Materials provided >>
══════

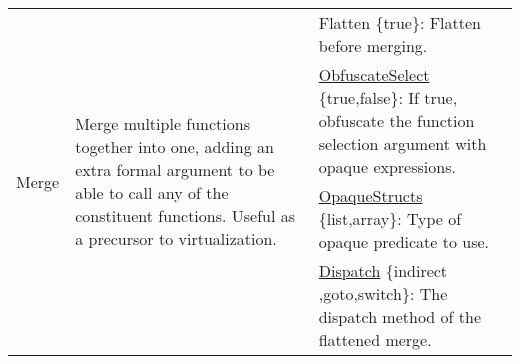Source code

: \begin{table*}[p]
\begin{tabular}{|p{2.25cm}|p{4cm}|p{11cm}|}
\multirow{7}{*}{Merge}               & \multirow{7}{4cm}{Merge multiple functions together into one, adding an extra formal argument to be able to call any of the constituent functions. Useful as a precursor to virtualization.
}                                                                                                                                                                                                             & Flatten \{true\}: Flatten before merging.                                                                                                                                                                                                                                                                                                                \\ \cline{3-3} 
                                     &                                                                                                                                                                                                                                                                                                         & \underline{ObfuscateSelect} \{true,false\}: If true, obfuscate the function selection argument with opaque expressions.                                                                                                                                                                                                               \\ \cline{3-3} 
                                     &                                                                                                                                                                                                                                                                                                         & \underline{OpaqueStructs} \{list,array\}: Type of opaque predicate to use.                                                                                                                                                                                                                                                       \\ \cline{3-3} 
                                     &                                                                                                                                                                                                                                                                                                         & \underline{Dispatch} \{indirect ,goto,switch\}: The dispatch method of the flattened merge.                                                                                                                       \\ \cline{3-3} 

\end{tabular}
\end{table*}
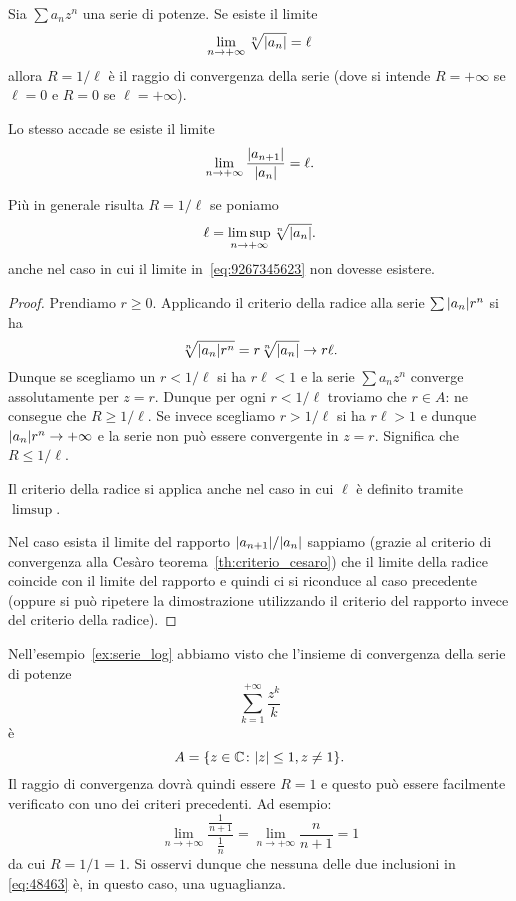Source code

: \begin{theorem}
\mymark{***}
\label{th:calcolo_raggio_convergenza}
Sia $\sum a_n z^n$ una serie di potenze. Se esiste il limite
\begin{equation}\label{eq:9267345623}
  \lim_{n\to+\infty}\sqrt[n]{{\left|a_n\right|}} =\ell
\end{equation}
allora $R=1/\ell$ è il raggio di convergenza della serie
(dove si intende $R=+\infty$ se $\ell = 0$ e $R=0$ se $\ell=+\infty$).

Lo stesso accade se esiste il limite
\[
  \lim_{n\to +\infty} \frac{{\left|a_{n+1}\right|}}{{\left|a_n\right|}} = \ell.
\]

Più in generale risulta $R=1/\ell$ se poniamo
\[
   \ell = \limsup_{n\to +\infty} \sqrt[n]{{\left|a_n\right|}}.
\]
anche nel caso in cui il limite in~\eqref{eq:9267345623}
non dovesse esistere.
\end{theorem}
%
\begin{proof}
\mymark{***}
Prendiamo $r\ge 0$.
Applicando il criterio della radice alla serie $\sum {\left|a_n\right|} r^n$ si ha
\[
  \sqrt[n]{{\left|a_n\right|} r^n}
  = r \sqrt[n]{{\left|a_n\right|}} \to r\ell.
\]
Dunque se scegliamo un $r < 1/\ell$ si ha $r \ell<1$ e la serie
$\sum a_n z^n$ converge
assolutamente per $z=r$.
Dunque per ogni $r<1/\ell$
troviamo che $r\in A$: ne consegue che $R\ge 1/\ell$.
Se invece scegliamo $r > 1/\ell$ si ha $r \ell > 1$ e dunque
${\left|a_n\right|} r^n \to +\infty$ e la serie non può essere convergente
in $z=r$. Significa che $R\le 1/\ell$.

Il criterio della radice si applica anche nel caso in cui $\ell$ è definito
tramite $\limsup$.

Nel caso esista il limite del rapporto ${\left|a_{n+1}\right|} / {\left|a_n\right|}$
sappiamo (grazie al criterio di convergenza alla Cesàro teorema~\ref{th:criterio_cesaro}) che
il limite della radice coincide con il limite del rapporto e quindi
ci si riconduce al caso precedente (oppure si può ripetere la dimostrazione
utilizzando il criterio del rapporto invece del criterio della radice).
\end{proof}

\begin{example}
Nell'esempio~\ref{ex:serie_log} abbiamo visto
che l'insieme di convergenza della serie di potenze
\[
  \sum_{k=1}^{+\infty} \frac{z^k}{k}
\]
è
\[
  A = {\left\{  z\in {\mathbb C} \colon {\left|z\right|}\le 1, z\neq 1 \right\}}.
\]
Il raggio di convergenza dovrà quindi essere $R=1$ e questo può essere
facilmente verificato con uno dei criteri precedenti. Ad esempio:
\[
  \lim_{n\to+\infty} \frac{\frac{1}{n+1}}{\frac{1}{n}}
  = \lim_{n\to+\infty} \frac{n}{n+1} = 1
\]
da cui $R=1/1=1$.
Si osservi dunque che nessuna delle due inclusioni in \eqref{eq:48463}
è, in questo caso, una uguaglianza.
\end{example}

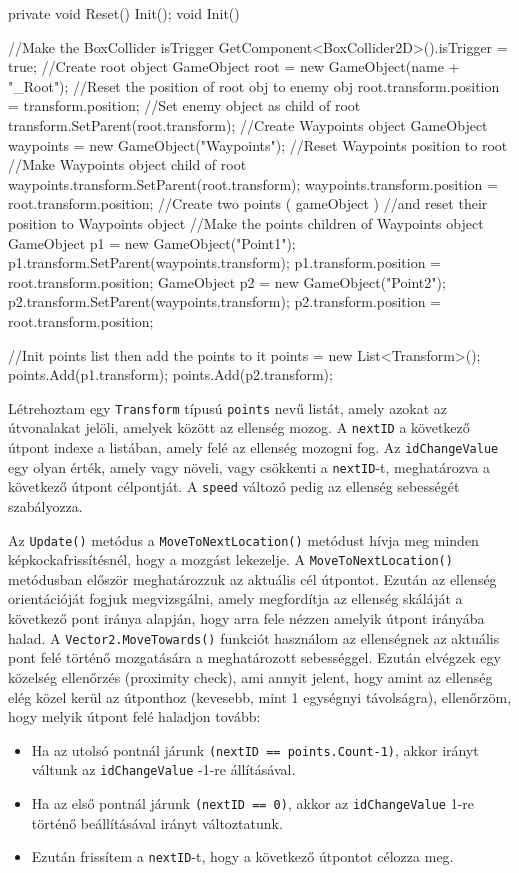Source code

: \begin{java}
private void Reset()
{
    Init();
}
void Init()
{
    //Make the BoxCollider isTrigger
    GetComponent<BoxCollider2D>().isTrigger = true;
    //Create root object
    GameObject root = new GameObject(name + "_Root");
    //Reset the position of root obj to enemy obj
    root.transform.position = transform.position;
    //Set enemy object as child of root
    transform.SetParent(root.transform);
    //Create Waypoints object
    GameObject waypoints = new GameObject("Waypoints");
    //Reset Waypoints position to root
    //Make Waypoints object child of root
    waypoints.transform.SetParent(root.transform);
    waypoints.transform.position =
        root.transform.position;
    //Create two points ( gameObject )
    //and reset their position to Waypoints object
    //Make the points children of Waypoints object
    GameObject p1 = new GameObject("Point1"); 
    p1.transform.SetParent(waypoints.transform);
    p1.transform.position = root.transform.position;
    GameObject p2 = new GameObject("Point2"); 
    p2.transform.SetParent(waypoints.transform);
    p2.transform.position = root.transform.position;

    //Init points list then add the points to it
    points = new List<Transform>();
    points.Add(p1.transform);
    points.Add(p2.transform);
}
\end{java}

Létrehoztam egy \texttt{Transform} típusú \texttt{points} nevű listát, amely azokat az útvonalakat jelöli, amelyek között az ellenség mozog. A \texttt{nextID} a következő útpont indexe a listában, amely felé az ellenség mozogni fog. Az \texttt{idChangeValue} egy olyan érték, amely vagy növeli, vagy csökkenti a \texttt{nextID}-t, meghatározva a következő útpont célpontját. A \texttt{speed} változó pedig az ellenség sebességét szabályozza.

Az \texttt{Update()} metódus a \texttt{MoveToNextLocation()} metódust hívja meg minden képkockafrissítésnél, hogy a mozgást lekezelje. A \texttt{MoveToNextLocation()} metódusban először meghatározzuk az aktuális cél útpontot. Ezután az ellenség orientációját fogjuk megvizsgálni, amely megfordítja az ellenség skáláját a következő pont iránya alapján, hogy arra fele nézzen amelyik útpont irányába halad. A \texttt{Vector2.MoveTowards()} funkciót használom az ellenségnek az aktuális pont felé történő mozgatására a meghatározott sebességgel. Ezután elvégzek egy közelség ellenőrzés (proximity check), ami annyit jelent, hogy amint az ellenség elég közel kerül az útponthoz (kevesebb, mint 1 egységnyi távolságra), ellenőrzöm, hogy melyik útpont felé haladjon tovább:
\begin{itemize}
\item Ha az utolsó pontnál járunk \texttt{(nextID == points.Count-1)}, akkor irányt váltunk az \texttt{idChangeValue} -1-re állításával.
\item Ha az első pontnál járunk \texttt{(nextID == 0)}, akkor az \texttt{idChangeValue} 1-re történő beállításával irányt változtatunk.
\item Ezután frissítem a \texttt{nextID}-t, hogy a következő útpontot célozza meg.
\end{itemize}

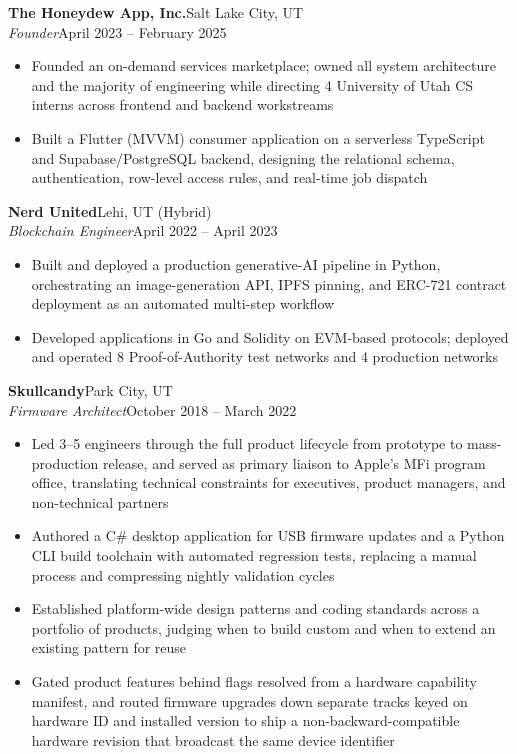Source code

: \documentclass[10.5pt, letterpaper]{article}
\newcommand{\jobentry}[4]{%
  \noindent
  \textbf{\color{accent}#1}\hfill\textcolor{muted}{\small #2}\\
  \textit{#3}\hfill\textcolor{muted}{\small #4}%
}
\begin{document}
\jobentry{The Honeydew App, Inc.}{Salt Lake City, UT}{Founder}{April 2023 -- February 2025}
\begin{itemize}
  \item Founded an on-demand services marketplace; owned all system architecture and
        the majority of engineering while directing 4 University of Utah CS interns
        across frontend and backend workstreams
  \item Built a Flutter (MVVM) consumer application on a serverless TypeScript and
        Supabase/PostgreSQL backend, designing the relational schema, authentication,
        row-level access rules, and real-time job dispatch
\end{itemize}

\vspace{3pt}

\jobentry{Nerd United}{Lehi, UT (Hybrid)}{Blockchain Engineer}{April 2022 -- April 2023}
\begin{itemize}
  \item Built and deployed a production generative-AI pipeline in Python,
        orchestrating an image-generation API, IPFS pinning, and ERC-721 contract
        deployment as an automated multi-step workflow
  \item Developed applications in Go and Solidity on EVM-based protocols; deployed
        and operated 8 Proof-of-Authority test networks and 4 production networks
\end{itemize}

\vspace{3pt}

\jobentry{Skullcandy}{Park City, UT}{Firmware Architect}{October 2018 -- March 2022}
\begin{itemize}
  \item Led 3--5 engineers through the full product lifecycle from prototype to
        mass-production release, and served as primary liaison to Apple's MFi program
        office, translating technical constraints for executives, product managers,
        and non-technical partners
  \item Authored a C\# desktop application for USB firmware updates and a Python CLI
        build toolchain with automated regression tests, replacing a manual process
        and compressing nightly validation cycles
  \item Established platform-wide design patterns and coding standards across a
        portfolio of products, judging when to build custom and when to extend an
        existing pattern for reuse
  \item Gated product features behind flags resolved from a hardware capability
        manifest, and routed firmware upgrades down separate tracks keyed on hardware
        ID and installed version to ship a non-backward-compatible hardware revision
        that broadcast the same device identifier
\end{itemize}
\end{document}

══════

What you need to do >> Please give back exactly the lines of this listing beginning at the line with "waypoints.transform.SetParent(root.transform);" and ending with the line with "GameObject p2 = new", both included, and nothing else.

Output of the task >>
    waypoints.transform.SetParent(root.transform);
    waypoints.transform.position =
        root.transform.position;
    //Create two points ( gameObject )
    //and reset their position to Waypoints object
    //Make the points children of Waypoints object
    GameObject p1 = new GameObject("Point1"); 
    p1.transform.SetParent(waypoints.transform);
    p1.transform.position = root.transform.position;
    GameObject p2 = new GameObject("Point2"); 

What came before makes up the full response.